━━━ SUPPLIED INFORMATION ━━━
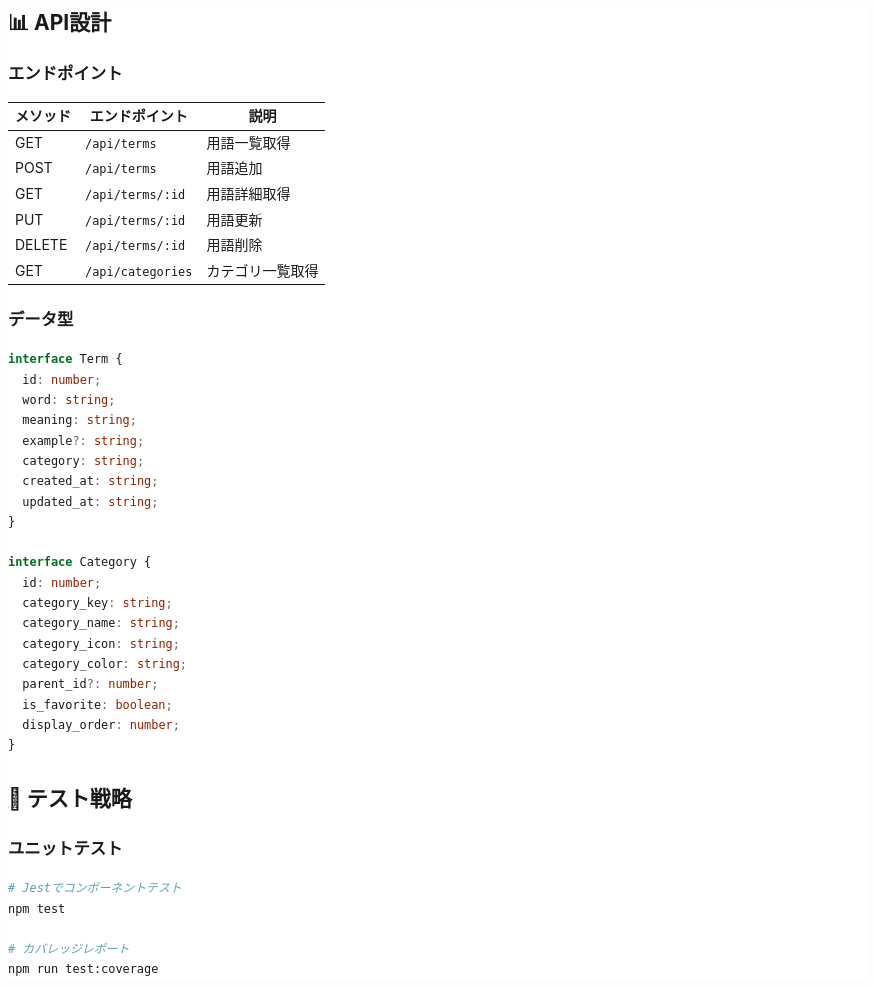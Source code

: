 ## 📊 API設計

### エンドポイント

| メソッド | エンドポイント | 説明 |
|----------|----------------|------|
| GET | `/api/terms` | 用語一覧取得 |
| POST | `/api/terms` | 用語追加 |
| GET | `/api/terms/:id` | 用語詳細取得 |
| PUT | `/api/terms/:id` | 用語更新 |
| DELETE | `/api/terms/:id` | 用語削除 |
| GET | `/api/categories` | カテゴリ一覧取得 |

### データ型

```typescript
interface Term {
  id: number;
  word: string;
  meaning: string;
  example?: string;
  category: string;
  created_at: string;
  updated_at: string;
}

interface Category {
  id: number;
  category_key: string;
  category_name: string;
  category_icon: string;
  category_color: string;
  parent_id?: number;
  is_favorite: boolean;
  display_order: number;
}
```

## 🧪 テスト戦略

### ユニットテスト

```bash
# Jestでコンポーネントテスト
npm test

# カバレッジレポート
npm run test:coverage
```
━━━
** DIRECTIONS **
Hand back the data exactly as it appears, with all pictures cut.

** TASK SOLUTION **
Source code

: ## 📊 API設計

### エンドポイント

| メソッド | エンドポイント | 説明 |
|----------|----------------|------|
| GET | `/api/terms` | 用語一覧取得 |
| POST | `/api/terms` | 用語追加 |
| GET | `/api/terms/:id` | 用語詳細取得 |
| PUT | `/api/terms/:id` | 用語更新 |
| DELETE | `/api/terms/:id` | 用語削除 |
| GET | `/api/categories` | カテゴリ一覧取得 |

### データ型

```typescript
interface Term {
  id: number;
  word: string;
  meaning: string;
  example?: string;
  category: string;
  created_at: string;
  updated_at: string;
}

interface Category {
  id: number;
  category_key: string;
  category_name: string;
  category_icon: string;
  category_color: string;
  parent_id?: number;
  is_favorite: boolean;
  display_order: number;
}
```

## 🧪 テスト戦略

### ユニットテスト

```bash
# Jestでコンポーネントテスト
npm test

# カバレッジレポート
npm run test:coverage
```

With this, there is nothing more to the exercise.